Archiv 2011




VERANSTALTUNGSBERICHT:

Donnerstag, 20. Oktober 2011

Recht auf Stadt

Mit Dr. Andrej Holm

„Ein Recht auf Stadt muss man einfordern, für dieses Recht muss man kämpfen, es steht einem nicht irgendwie juristisch zu“, diese kämpferische Perspektive durchzog den Vortrag von Dr. Andrej Holm zu Möglichkeiten und Grenzen einer Politisierung von Stadtpolitik. Dabei stützte er sich auf seine Forschungsarbeiten zu Stadtentwicklung und sozialen Kämpfen in der Stadt, aber auch auf die Erfahrungen des eigenen Engagements in stadtpolitischen Bewegungen in Berlin.
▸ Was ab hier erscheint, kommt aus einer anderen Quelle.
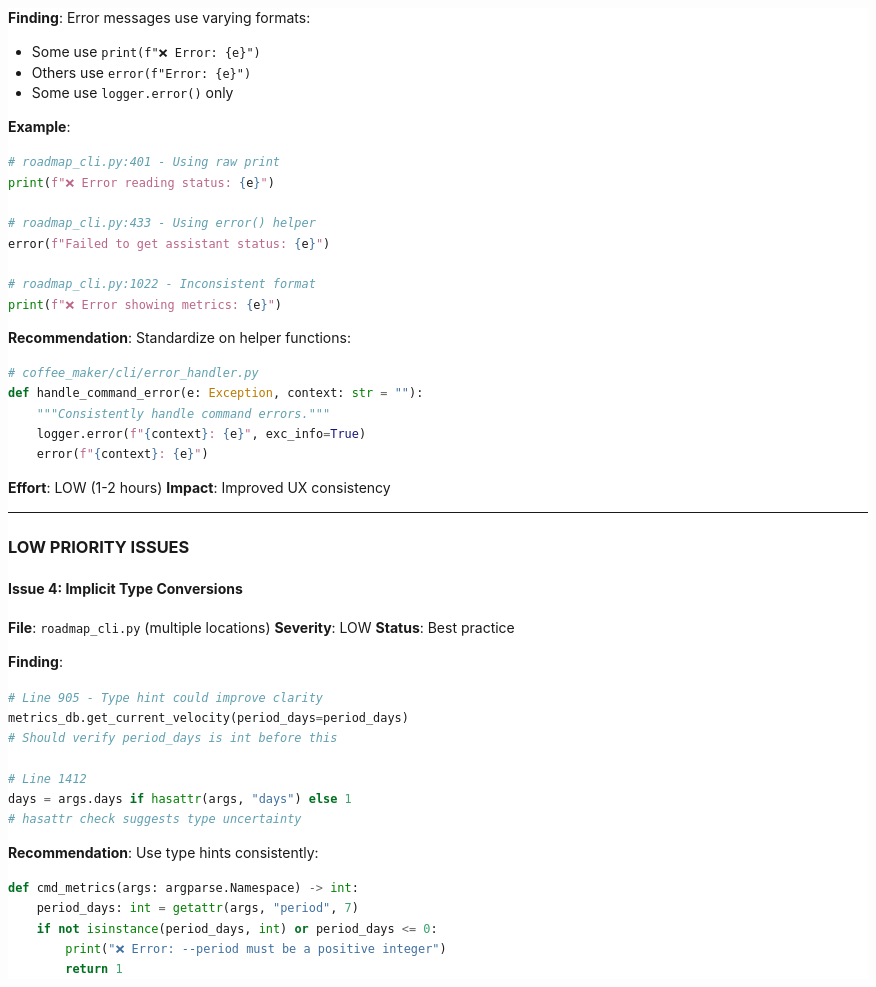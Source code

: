 **Finding**:
Error messages use varying formats:
- Some use `print(f"❌ Error: {e}")`
- Others use `error(f"Error: {e}")`
- Some use `logger.error()` only

**Example**:
```python
# roadmap_cli.py:401 - Using raw print
print(f"❌ Error reading status: {e}")

# roadmap_cli.py:433 - Using error() helper
error(f"Failed to get assistant status: {e}")

# roadmap_cli.py:1022 - Inconsistent format
print(f"❌ Error showing metrics: {e}")
```

**Recommendation**:
Standardize on helper functions:
```python
# coffee_maker/cli/error_handler.py
def handle_command_error(e: Exception, context: str = ""):
    """Consistently handle command errors."""
    logger.error(f"{context}: {e}", exc_info=True)
    error(f"{context}: {e}")
```

**Effort**: LOW (1-2 hours)
**Impact**: Improved UX consistency

---

### LOW PRIORITY ISSUES

#### Issue 4: Implicit Type Conversions
**File**: `roadmap_cli.py` (multiple locations)
**Severity**: LOW
**Status**: Best practice

**Finding**:
```python
# Line 905 - Type hint could improve clarity
metrics_db.get_current_velocity(period_days=period_days)
# Should verify period_days is int before this

# Line 1412
days = args.days if hasattr(args, "days") else 1
# hasattr check suggests type uncertainty
```

**Recommendation**:
Use type hints consistently:
```python
def cmd_metrics(args: argparse.Namespace) -> int:
    period_days: int = getattr(args, "period", 7)
    if not isinstance(period_days, int) or period_days <= 0:
        print("❌ Error: --period must be a positive integer")
        return 1
```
Er skizzierte ausführlich die Prozesse innerstädtischen Wandels, die seit dem Übergang vom Fordismus zum Postfordismus ab den 1970er Jahren insbesondere in den Metropolen Westeuropas und Nordamerikas stattfinden. Im Zentrum standen dabei, die 1) Finanzialisierung der Städte: Für in der kapitalistischen Akkumulation gewonnenes Kapital werden rentable Anlagemöglichkeiten gesucht und in der Investition in Infrastruktur sowie in der Investition in und Spekulation mit Immobilien gefunden; 2) die Verbetriebswirtschaftlichung der Städte: Städte sehen sich zunehmend und positionieren sich offensiv in Standort-Konkurrenz zu anderen Städten, in Verwaltungsabläufe werden Quasi-Marktprozesse eingeführt, um Effizienzpotenzial auszuschöpfen und Verwaltungskosten zu senken, schließlich wird von Seiten der Städte (zumeist vergeblich) versucht, die gewünschte Stadtentwicklung durch Investitionsanreize für Privatunternehmen umzusetzen. Den Verkauf aller Wohnungen städtischen Eigentums der Stadt Dresden präsentierte Holm als eines der deutlichsten Beispiele für diese verfehlte Kooperation mit Privatunternehmen.

„Recht auf Stadt“-Bewegungen setzten zumeist an einem dieser Punkte an, um für ihre unmittelbaren Interessen zu kämpfen: gegen die Gentrifizierung von Stadtteilen, gegen die Verdrängung bestimmter Personengruppen in äußere Stadtbezirke, gegen die Privatisierung öffentlichen Eigentums an bezahlbaren Wohnungen, für selbstverwaltete Räume, bspw. Kulturzentren, gegen städtebauliche Großprojekte usw. Die Bewegungen sind dabei zumeist heterogen, wobei institutionalisierten Akteuren (Gewerkschaften, Parteien, linken Gruppen) in der Regel eher wenig Gewicht zukommt, etwa in Hamburg, oder aber sie verzichten in einem Netzwerk auf die Durchsetzung der je eigenen Position zu Gunsten breiter Bündnisse. Wenn es diesen Bewegungen gelingt, politische, soziale und kulturelle Fragen im Kontext der Städte zu formulieren, können diese Bewegungen, so Holm, einen wichtigen Beitrag zu einer emanzipatorischen Entwicklung der Städte leisten.